-- Source information --
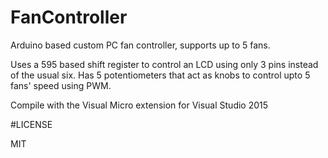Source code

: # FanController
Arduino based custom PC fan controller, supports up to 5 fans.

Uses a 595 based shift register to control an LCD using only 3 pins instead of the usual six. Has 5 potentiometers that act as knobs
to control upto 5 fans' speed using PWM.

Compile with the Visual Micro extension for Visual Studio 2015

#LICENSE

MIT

---

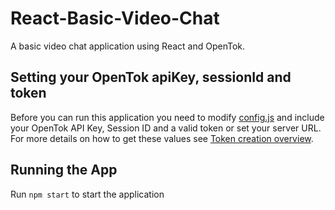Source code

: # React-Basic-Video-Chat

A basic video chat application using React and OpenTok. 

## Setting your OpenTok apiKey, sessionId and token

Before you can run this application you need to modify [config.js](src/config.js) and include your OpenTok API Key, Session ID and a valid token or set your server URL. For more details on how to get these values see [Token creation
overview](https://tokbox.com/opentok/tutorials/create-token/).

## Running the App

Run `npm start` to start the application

--

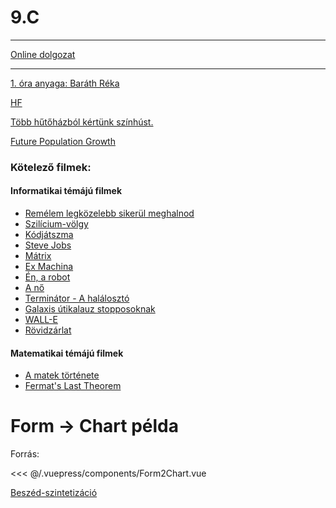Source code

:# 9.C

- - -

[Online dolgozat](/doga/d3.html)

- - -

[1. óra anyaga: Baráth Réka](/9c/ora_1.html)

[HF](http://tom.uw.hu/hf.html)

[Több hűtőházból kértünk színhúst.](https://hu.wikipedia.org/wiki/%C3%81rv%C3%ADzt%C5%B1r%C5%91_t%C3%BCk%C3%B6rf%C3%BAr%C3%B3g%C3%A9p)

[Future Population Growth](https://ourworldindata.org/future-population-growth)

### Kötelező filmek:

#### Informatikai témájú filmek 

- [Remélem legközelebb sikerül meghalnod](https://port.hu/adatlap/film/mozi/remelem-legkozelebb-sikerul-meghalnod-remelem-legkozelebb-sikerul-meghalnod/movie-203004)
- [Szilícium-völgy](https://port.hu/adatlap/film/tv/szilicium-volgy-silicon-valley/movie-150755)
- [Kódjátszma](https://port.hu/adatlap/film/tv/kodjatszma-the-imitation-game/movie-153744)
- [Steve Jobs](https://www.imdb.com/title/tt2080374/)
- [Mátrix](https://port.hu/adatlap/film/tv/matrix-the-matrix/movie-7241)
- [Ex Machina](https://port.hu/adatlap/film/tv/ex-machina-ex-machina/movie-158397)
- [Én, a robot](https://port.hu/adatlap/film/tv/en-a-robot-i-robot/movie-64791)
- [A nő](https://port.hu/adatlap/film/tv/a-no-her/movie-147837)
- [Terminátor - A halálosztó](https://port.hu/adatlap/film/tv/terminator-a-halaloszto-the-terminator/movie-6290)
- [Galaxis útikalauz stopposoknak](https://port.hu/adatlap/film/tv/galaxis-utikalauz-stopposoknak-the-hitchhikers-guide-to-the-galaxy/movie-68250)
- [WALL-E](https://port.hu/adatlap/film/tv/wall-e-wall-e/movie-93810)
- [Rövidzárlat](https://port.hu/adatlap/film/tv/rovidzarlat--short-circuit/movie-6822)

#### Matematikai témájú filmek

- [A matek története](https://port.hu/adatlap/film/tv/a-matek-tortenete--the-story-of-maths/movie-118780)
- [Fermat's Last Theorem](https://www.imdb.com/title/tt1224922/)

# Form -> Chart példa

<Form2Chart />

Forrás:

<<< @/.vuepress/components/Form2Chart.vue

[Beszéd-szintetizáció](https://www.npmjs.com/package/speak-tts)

-- What the exercise asks --
In the entries above, find the line holding "## Running the App" and the line holding "start the application", then retype exactly those two lines and every line between them, and nothing else.

-- Task result --
## Running the App

Run `npm start` to start the application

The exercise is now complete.